祝圓知道那位林姓幕僚回來了,也知道他們開始著手修路,特地找祝修齊問了預計工期,想了想,到後院找張靜姝了。
「你想開客棧?」張靜姝詫異,「縣裡的客棧已經有幾家了,你開客棧能掙幾個錢?」
祝圓解釋道:「爹爹他們現在修路,往後通往蘆州、青州等地,便快捷許多,加上爹爹他們給出的許多招商政策,接下來蕪縣的經濟必定會愈加繁榮,來往商賈也會更多,這時候建客棧,待得馬路修通,咱們就能掙到這第一波的紅利了。」
張靜姝遲疑:「可修建客棧不比租鋪子,耗費的時間、財力都……而且,明年你爹任滿三年,屆時會留任還是調往他處,都不得而知。」
祝圓怔住。對哦,她這清閒日子過暈乎了都,忘了這兒不是他們的家,玉蘭妝的產品跟技術都掌握在自己人手裡,到哪都能接著做,得福食棧更不必說。只是這客棧,若是修好了,那便是帶不走挪不動了。
她大失所望:「看來確實是做不了了……」
張靜姝看了她兩眼,沉吟片刻,笑道:「也不一定。」
祝圓抬頭。
「咱們建不了客棧,別人建得了啊~」
祝圓茫然。
張靜姝也不解釋,只是讓她將客棧的方案寫出來,然後精神抖擻地出門訪友去。
祝圓:……不是說孕期身體不適,需要靜養嗎?
吐槽歸吐槽,她也轉過彎來了。
張靜姝是想讓本地的官紳來建,他們家參股分紅吧!
也是個好辦法~
只要有錢掙,她娘肯定會給她提成分紅的~~
祝圓轉回屋,遣退夏至,關起門來好好將自己的小金庫數了一遍。待年後狗蛋又會讓人送今年的分紅,怎麼說也會比二百五十兩高,屆時,她的小金庫就要突破一千兩。
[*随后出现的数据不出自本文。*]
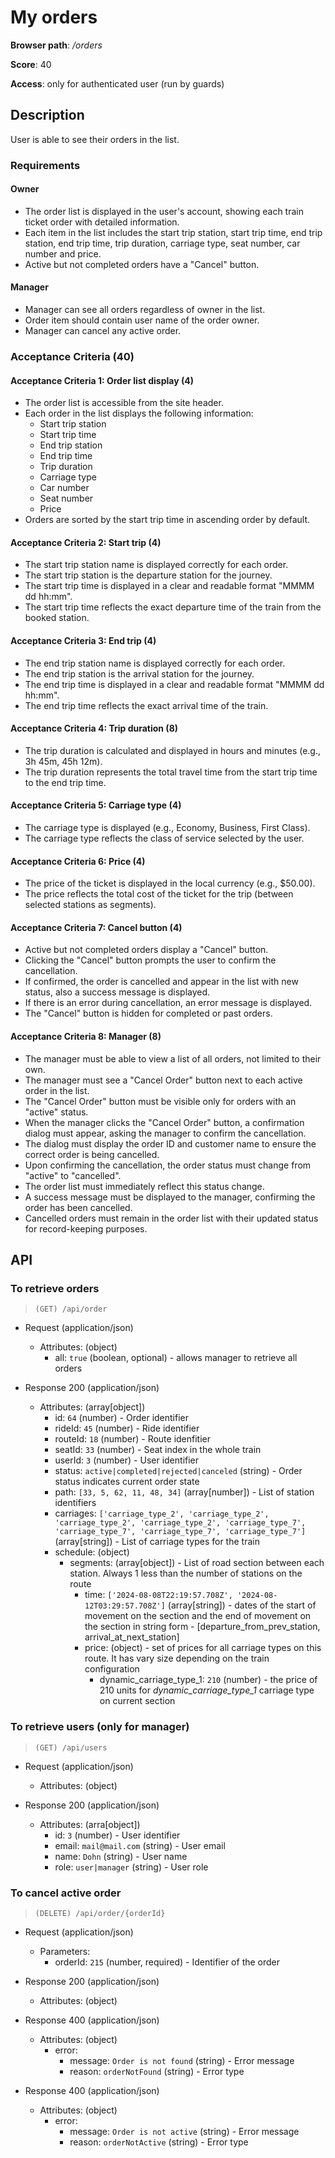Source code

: # My orders

**Browser path**: _/orders_

**Score**: 40

**Access**: only for authenticated user (run by guards)

## Description

User is able to see their orders in the list.

### Requirements

#### Owner

- The order list is displayed in the user's account, showing each train ticket order with detailed information.
- Each item in the list includes the start trip station, start trip time, end trip station, end trip time, trip duration, carriage type, seat number, car number and price.
- Active but not completed orders have a "Cancel" button.

#### Manager

- Manager can see all orders regardless of owner in the list.
- Order item should contain user name of the order owner.
- Manager can cancel any active order.

### Acceptance Criteria (40)

#### Acceptance Criteria 1: Order list display (4)

- The order list is accessible from the site header.
- Each order in the list displays the following information:
  - Start trip station
  - Start trip time
  - End trip station
  - End trip time
  - Trip duration
  - Carriage type
  - Car number
  - Seat number
  - Price
- Orders are sorted by the start trip time in ascending order by default.

#### Acceptance Criteria 2: Start trip (4)

- The start trip station name is displayed correctly for each order.
- The start trip station is the departure station for the journey.
- The start trip time is displayed in a clear and readable format "MMMM dd hh:mm".
- The start trip time reflects the exact departure time of the train from the booked station.

#### Acceptance Criteria 3: End trip (4)

- The end trip station name is displayed correctly for each order.
- The end trip station is the arrival station for the journey.
- The end trip time is displayed in a clear and readable format "MMMM dd hh:mm".
- The end trip time reflects the exact arrival time of the train.

#### Acceptance Criteria 4: Trip duration (8)

- The trip duration is calculated and displayed in hours and minutes (e.g., 3h 45m, 45h 12m).
- The trip duration represents the total travel time from the start trip time to the end trip time.

#### Acceptance Criteria 5: Carriage type (4)

- The carriage type is displayed (e.g., Economy, Business, First Class).
- The carriage type reflects the class of service selected by the user.

#### Acceptance Criteria 6: Price (4)

- The price of the ticket is displayed in the local currency (e.g., $50.00).
- The price reflects the total cost of the ticket for the trip (between selected stations as segments).

#### Acceptance Criteria 7: Cancel button (4)

- Active but not completed orders display a "Cancel" button.
- Clicking the "Cancel" button prompts the user to confirm the cancellation.
- If confirmed, the order is cancelled and appear in the list with new status, also a success message is displayed.
- If there is an error during cancellation, an error message is displayed.
- The "Cancel" button is hidden for completed or past orders.

#### Acceptance Criteria 8: Manager (8)

- The manager must be able to view a list of all orders, not limited to their own.
- The manager must see a "Cancel Order" button next to each active order in the list.
- The "Cancel Order" button must be visible only for orders with an "active" status.
- When the manager clicks the "Cancel Order" button, a confirmation dialog must appear, asking the manager to confirm the cancellation.
- The dialog must display the order ID and customer name to ensure the correct order is being cancelled.
- Upon confirming the cancellation, the order status must change from "active" to "cancelled".
- The order list must immediately reflect this status change.
- A success message must be displayed to the manager, confirming the order has been cancelled.
- Cancelled orders must remain in the order list with their updated status for record-keeping purposes.

## API

### To retrieve orders

> `(GET) /api/order`

- Request (application/json)
  - Attributes: (object)
    - all: `true` (boolean, optional) - allows manager to retrieve all orders

- Response 200 (application/json)
  - Attributes: (array[object])
    - id: `64` (number) - Order identifier
    - rideId: `45` (number) - Ride identifier
    - routeId: `18` (number) - Route idenfitier
    - seatId: `33` (number) - Seat index in the whole train
    - userId: `3` (number) - User identifier
    - status: `active|completed|rejected|canceled` (string) - Order status indicates current order state
    - path: `[33, 5, 62, 11, 48, 34]` (array[number]) - List of station identifiers
    - carriages: `['carriage_type_2', 'carriage_type_2', 'carriage_type_2', 'carriage_type_2', 'carriage_type_7', 'carriage_type_7', 'carriage_type_7', 'carriage_type_7']` (array[string]) - List of carriage types for the train
    - schedule: (object)
      - segments: (array[object]) - List of road section between each station. Always 1 less than the number of stations on the route
        - time: `['2024-08-08T22:19:57.708Z', '2024-08-12T03:29:57.708Z']` (array[string]) - dates of the start of movement on the section and the end of movement on the section in string form - [departure_from_prev_station, arrival_at_next_station]
        - price: (object) - set of prices for all carriage types on this route. It has vary size depending on the train configuration
          - dynamic_carriage_type_1: `210` (number) - the price of 210 units for _dynamic_carriage_type_1_ carriage type on current section

### To retrieve users (only for manager)

> `(GET) /api/users`

- Request (application/json)
  - Attributes: (object)

- Response 200 (application/json)
  - Attributes: (arra[object])
    - id: `3` (number) - User identifier
    - email: `mail@mail.com` (string) - User email
    - name: `Dohn` (string) - User name
    - role: `user|manager` (string) - User role

### To cancel active order

> `(DELETE) /api/order/{orderId}`

- Request (application/json)
  - Parameters:
    - orderId: `215` (number, required) - Identifier of the order

- Response 200 (application/json)
  - Attributes: (object)

- Response 400 (application/json)
  - Attributes: (object)
    - error:
      - message: `Order is not found` (string) - Error message
      - reason: `orderNotFound` (string) - Error type

- Response 400 (application/json)
  - Attributes: (object)
    - error:
      - message: `Order is not active` (string) - Error message
      - reason: `orderNotActive` (string) - Error type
這麼多錢,不管到哪裡應該都夠買個院子再買幾個下人過日子了吧?祝圓樂觀地想。
剛把錢箱子鎖好,就看到狗蛋的字在牆上掛畫裡出現。
【小丫頭】
祝圓翻了個白眼,整了整衣襟,慢慢踱到外間。
她在外間布置了張臥榻,下雨天懶得出門了,或是懶癌發作,可以窩在房裡看看書。上面再擺張小桌子,又能寫寫字。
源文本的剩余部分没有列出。